Startup news are all about fintech. The most fascinating one: Axios reported that a little-known fintech startup recently raised money at a valuation north of $5 billion. It is a debit card SaaS company in the interchange wonderland.

Interchange is a fee charged to a merchant to process a card payment. It is generally within 2 and 3% of the purchase. So when you pay $5 for your cappuccino, your local coffee shop gets only $5*-3% = $4.85, 15 cents is the interchange. There are lots of intermediaries here — merchant acquirers (whoever provided the card reader terminal), merchant’s bank, payment network (like Visa), cardholder’s bank, others (e.g. a SaaS company). So everybody has a share from those 15 cents. And any intermediary would be lucky to get 1%, meaning 5 cents of it.

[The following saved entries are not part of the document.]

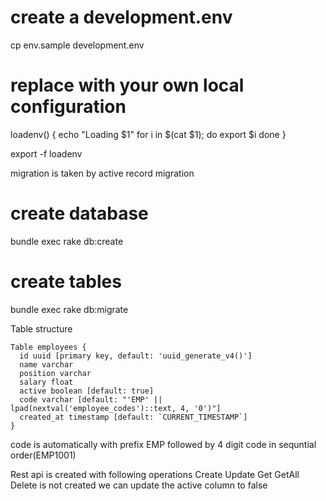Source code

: 
# create a development.env
cp env.sample development.env

# replace with your own local configuration
loadenv()
{
  echo "Loading $1"
  for i in $(cat $1); do
    export $i
  done
}

export -f loadenv

migration is taken by active record migration
# create database
bundle exec rake db:create
# create tables
bundle exec rake db:migrate

Table structure
```
Table employees {
  id uuid [primary key, default: 'uuid_generate_v4()']
  name varchar
  position varchar
  salary float
  active boolean [default: true]
  code varchar [default: "'EMP' || lpad(nextval('employee_codes')::text, 4, '0')"]
  created_at timestamp [default: `CURRENT_TIMESTAMP`]
}
```
code is automatically with prefix EMP followed by 4 digit code in sequntial order(EMP1001)

Rest api is created with following operations
Create
Update
Get
GetAll
Delete is not created we can update the active column to false
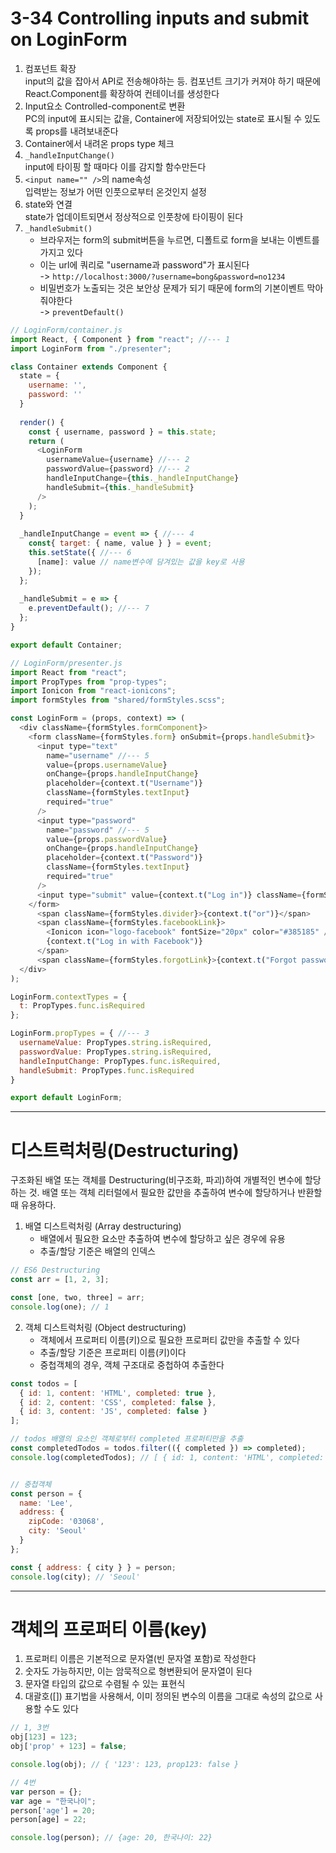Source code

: # 3-34 Controlling inputs and submit on LoginForm
1. 컴포넌트 확장  
input의 값을 잡아서 API로 전송해야하는 등. 컴포넌트 크기가 커져야 하기 때문에 React.Component를 확장하여 컨테이너를 생성한다
2. Input요소 Controlled-component로 변환  
PC의 input에 표시되는 값을, Container에 저장되어있는 state로 표시될 수 있도록 props를 내려보내준다
3. Container에서 내려온 props type 체크
4. `_handleInputChange()`  
input에 타이핑 할 때마다 이를 감지할 함수만든다
5. `<input name="" />`의 name속성  
입력받는 정보가 어떤 인풋으로부터 온것인지 설정
6. state와 연결  
state가 업데이트되면서 정상적으로 인풋창에 타이핑이 된다
7. `_handleSubmit()`  
   * 브라우저는 form의 submit버튼을 누르면, 디폴트로 form을 보내는 이벤트를 가지고 있다
   * 이는 url에 쿼리로 "username과 password"가 표시된다  
   -> `http://localhost:3000/?username=bong&password=no1234`
   * 비밀번호가 노출되는 것은 보안상 문제가 되기 때문에 form의 기본이벤트 막아줘야한다  
   -> `preventDefault()`
   
```js
// LoginForm/container.js
import React, { Component } from "react"; //--- 1
import LoginForm from "./presenter";

class Container extends Component {
  state = {
    username: '',
    password: ''
  }
  
  render() {
    const { username, password } = this.state;
    return (
      <LoginForm 
        usernameValue={username} //--- 2
        passwordValue={password} //--- 2
        handleInputChange={this._handleInputChange}
        handleSubmit={this._handleSubmit}
      />
    );
  }
  
  _handleInputChange = event => { //--- 4
    const{ target: { name, value } } = event;
    this.setState({ //--- 6
      [name]: value // name변수에 담겨있는 값을 key로 사용
    });
  };
  
  _handleSubmit = e => {
    e.preventDefault(); //--- 7
  };
}

export default Container;
```
```js
// LoginForm/presenter.js
import React from "react";
import PropTypes from "prop-types";
import Ionicon from "react-ionicons";
import formStyles from "shared/formStyles.scss";

const LoginForm = (props, context) => (
  <div className={formStyles.formComponent}>
    <form className={formStyles.form} onSubmit={props.handleSubmit}>
      <input type="text" 
        name="username" //--- 5
        value={props.usernameValue}
        onChange={props.handleInputChange}
        placeholder={context.t("Username")}
        className={formStyles.textInput}
        required="true"
      />
      <input type="password"
        name="password" //--- 5
        value={props.passwordValue}
        onChange={props.handleInputChange}
        placeholder={context.t("Password")}
        className={formStyles.textInput}
        required="true"
      />
      <input type="submit" value={context.t("Log in")} className={formStyles.button} />
    </form>
      <span className={formStyles.divider}>{context.t("or")}</span>
      <span className={formStyles.facebookLink}>
        <Ionicon icon="logo-facebook" fontSize="20px" color="#385185" />
        {context.t("Log in with Facebook")}
      </span>
      <span className={formStyles.forgotLink}>{context.t("Forgot password?")}</span>
  </div>
);

LoginForm.contextTypes = {
  t: PropTypes.func.isRequired
};

LoginForm.propTypes = { //--- 3
  usernameValue: PropTypes.string.isRequired,
  passwordValue: PropTypes.string.isRequired,
  handleInputChange: PropTypes.func.isRequired,
  handleSubmit: PropTypes.func.isRequired
}

export default LoginForm;
```



---

# 디스트럭처링(Destructuring)  
구조화된 배열 또는 객체를 Destructuring(비구조화, 파괴)하여 개별적인 변수에 할당하는 것. 배열 또는 객체 리터럴에서 필요한 값만을 추출하여 변수에 할당하거나 반환할 때 유용하다.

1. 배열 디스트럭처링 (Array destructuring)
    * 배열에서 필요한 요소만 추출하여 변수에 할당하고 싶은 경우에 유용
    * 추출/할당 기준은 배열의 인덱스

```js
// ES6 Destructuring
const arr = [1, 2, 3];

const [one, two, three] = arr;
console.log(one); // 1
```
2. 객체 디스트럭처링 (Object destructuring)
    * 객체에서 프로퍼티 이름(키)으로 필요한 프로퍼티 값만을 추출할 수 있다
    * 추출/할당 기준은 프로퍼티 이름(키)이다
    * 중첩객체의 경우, 객체 구조대로 중첩하여 추출한다
```js
const todos = [
  { id: 1, content: 'HTML', completed: true },
  { id: 2, content: 'CSS', completed: false },
  { id: 3, content: 'JS', completed: false }
];

// todos 배열의 요소인 객체로부터 completed 프로퍼티만을 추출
const completedTodos = todos.filter(({ completed }) => completed);
console.log(completedTodos); // [ { id: 1, content: 'HTML', completed: true } ]


// 중첩객체
const person = {
  name: 'Lee',
  address: {
    zipCode: '03068',
    city: 'Seoul'
  }
};

const { address: { city } } = person;
console.log(city); // 'Seoul'
```

---

# 객체의 프로퍼티 이름(key)
1. 프로퍼티 이름은 기본적으로 문자열(빈 문자열 포함)로 작성한다
2. 숫자도 가능하지만, 이는 암묵적으로 형변환되어 문자열이 된다 
3. 문자열 타입의 값으로 수렴될 수 있는 표현식
4. 대괄호([]) 표기법을 사용해서, 이미 정의된 변수의 이름을 그대로 속성의 값으로 사용할 수도 있다

```js
// 1, 3번
obj[123] = 123;
obj['prop' + 123] = false;

console.log(obj); // { '123': 123, prop123: false }

// 4번
var person = {};
var age = "한국나이";
person['age'] = 20;
person[age] = 22;

console.log(person); // {age: 20, 한국나이: 22}
```
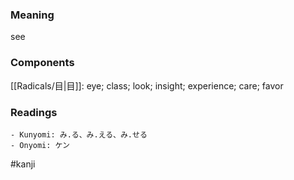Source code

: ### Meaning

see

### Components

[[Radicals/目|目]]: eye; class; look; insight; experience; care; favor

### Readings

```
- Kunyomi: み.る、み.える、み.せる
- Onyomi: ケン
```

#kanji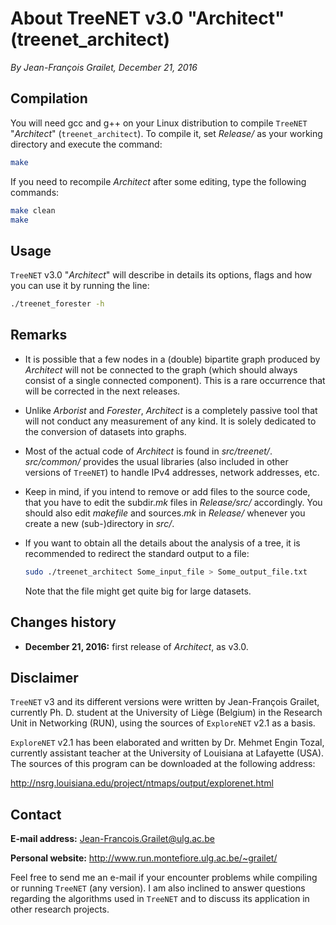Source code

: # About TreeNET v3.0 "Architect" (treenet_architect)

*By Jean-François Grailet, December 21, 2016*

## Compilation

You will need gcc and g++ on your Linux distribution to compile `TreeNET` "*Architect*" (`treenet_architect`). To compile it, set *Release/* as your working directory and execute the command:

```sh
make
```

If you need to recompile *Architect* after some editing, type the following commands:

```sh
make clean
make
```

## Usage

`TreeNET` v3.0 "*Architect*" will describe in details its options, flags and how you can use it by running the line:

```sh
./treenet_forester -h
```

## Remarks

* It is possible that a few nodes in a (double) bipartite graph produced by *Architect* will not be connected to the graph (which should always consist of a single connected component). This is a rare occurrence that will be corrected in the next releases.

* Unlike *Arborist* and *Forester*, *Architect* is a completely passive tool that will not conduct any measurement of any kind. It is solely dedicated to the conversion of datasets into graphs.

* Most of the actual code of *Architect* is found in *src/treenet/*. *src/common/* provides the usual libraries (also included in other versions of `TreeNET`) to handle IPv4 addresses, network addresses, etc.

* Keep in mind, if you intend to remove or add files to the source code, that you have to edit the subdir.*mk* files in *Release/src/* accordingly. You should also edit *makefile* and sources.*mk* in *Release/* whenever you create a new (sub-)directory in *src/*.
  
* If you want to obtain all the details about the analysis of a tree, it is recommended to redirect the standard output to a file:
  
  ```sh
  sudo ./treenet_architect Some_input_file > Some_output_file.txt
  ```
  
  Note that the file might get quite big for large datasets.

## Changes history

* **December 21, 2016:** first release of *Architect*, as v3.0.

## Disclaimer

`TreeNET` v3 and its different versions were written by Jean-François Grailet, currently Ph. D. student at the University of Liège (Belgium) in the Research Unit in Networking (RUN), using the sources of `ExploreNET` v2.1 as a basis.

`ExploreNET` v2.1 has been elaborated and written by Dr. Mehmet Engin Tozal, currently assistant teacher at the University of Louisiana at Lafayette (USA). The sources of this program can be downloaded at the following address:

http://nsrg.louisiana.edu/project/ntmaps/output/explorenet.html

## Contact

**E-mail address:** Jean-Francois.Grailet@ulg.ac.be

**Personal website:** http://www.run.montefiore.ulg.ac.be/~grailet/

Feel free to send me an e-mail if your encounter problems while compiling or running `TreeNET` (any version). I am also inclined to answer questions regarding the algorithms used in `TreeNET` and to discuss its application in other research projects.
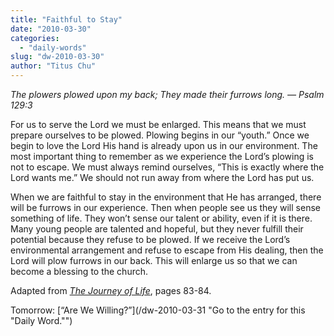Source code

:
 ```yaml
---
title: "Faithful to Stay"
date: "2010-03-30"
categories: 
  - "daily-words"
slug: "dw-2010-03-30"
author: "Titus Chu"
---
```


_The plowers plowed upon my back; They made their furrows long. — Psalm 129:3_

For us to serve the Lord we must be enlarged. This means that we must prepare ourselves to be plowed. Plowing begins in our “youth.” Once we begin to love the Lord His hand is already upon us in our environment. The most important thing to remember as we experience the Lord’s plowing is not to escape. We must always remind ourselves, “This is exactly where the Lord wants me.” We should not run away from where the Lord has put us.

When we are faithful to stay in the environment that He has arranged, there will be furrows in our experience. Then when people see us they will sense something of life. They won’t sense our talent or ability, even if it is there. Many young people are talented and hopeful, but they never fulfill their potential because they refuse to be plowed. If we receive the Lord’s environmental arrangement and refuse to escape from His dealing, then the Lord will plow furrows in our back. This will enlarge us so that we can become a blessing to the church.

Adapted from [_The Journey of Life_](/book-journey-of-life "Go to the listing for this book."), pages 83-84.

Tomorrow: [“Are We Willing?”](/dw-2010-03-31 "Go to the entry for this "Daily Word."")
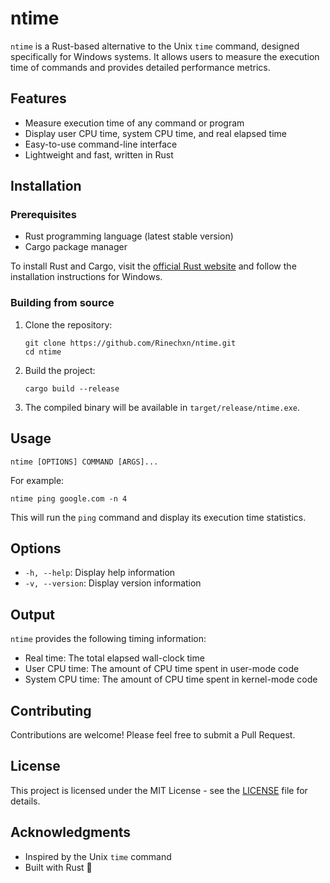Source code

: # ntime

`ntime` is a Rust-based alternative to the Unix `time` command, designed specifically for Windows systems. It allows users to measure the execution time of commands and provides detailed performance metrics.

## Features

- Measure execution time of any command or program
- Display user CPU time, system CPU time, and real elapsed time
- Easy-to-use command-line interface
- Lightweight and fast, written in Rust

## Installation

### Prerequisites

- Rust programming language (latest stable version)
- Cargo package manager

To install Rust and Cargo, visit the [official Rust website](https://www.rust-lang.org/tools/install) and follow the installation instructions for Windows.

### Building from source

1. Clone the repository:
   ```
   git clone https://github.com/Rinechxn/ntime.git
   cd ntime
   ```

2. Build the project:
   ```
   cargo build --release
   ```

3. The compiled binary will be available in `target/release/ntime.exe`.

## Usage

```
ntime [OPTIONS] COMMAND [ARGS]...
```

For example:
```
ntime ping google.com -n 4
```

This will run the `ping` command and display its execution time statistics.

## Options

- `-h, --help`: Display help information
- `-v, --version`: Display version information

## Output

`ntime` provides the following timing information:

- Real time: The total elapsed wall-clock time
- User CPU time: The amount of CPU time spent in user-mode code
- System CPU time: The amount of CPU time spent in kernel-mode code

## Contributing

Contributions are welcome! Please feel free to submit a Pull Request.

## License

This project is licensed under the MIT License - see the [LICENSE](LICENSE) file for details.

## Acknowledgments

- Inspired by the Unix `time` command
- Built with Rust 🦀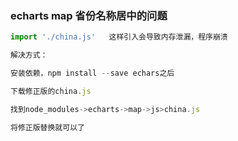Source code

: ### echarts map   省份名称居中的问题

```javascript
import './china.js'   这样引入会导致内存泄漏，程序崩溃

解决方式：

安装依赖，npm install --save echars之后

下载修正版的china.js

找到node_modules->echarts->map->js>china.js

将修正版替换就可以了
```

Let’s try to do a simple valuation following prof. Damodaran’s advice. According to the Federal Reserve’s payments study total value of debit card payments in 2017 was $2.88 trillion. Rounding to $3 trillion. Let’s assume a card startup is so good, it can capture 1% of it. It means the total addressable market is worth $30 billion. Then, assuming it is such an impressive company that it grabs 10% of the market, i.e. it crashes old banks and all neobanks and takes their customers — $3 billion in annual revenues. Now, let’s say brilliant engineers figure out a code that it doesn’t cost them much to acquire customers and process transaction (they also get underpaid), they somehow avoid regulators and any associated regulatory costs and as a result they get 20% net margin, i.e. $600 million in annual profits.
Now let’s come up with its cost of capital — 15–17% (r) for a great startup. Let’s assume the market size (payments volume) continues to grow at 5.5–6.8% (g) annually. We get a present value of $600 million/(r-g) = $5–6 billion.
So $5–6 billion is the peak for such company. Who is investing? SB&MBS?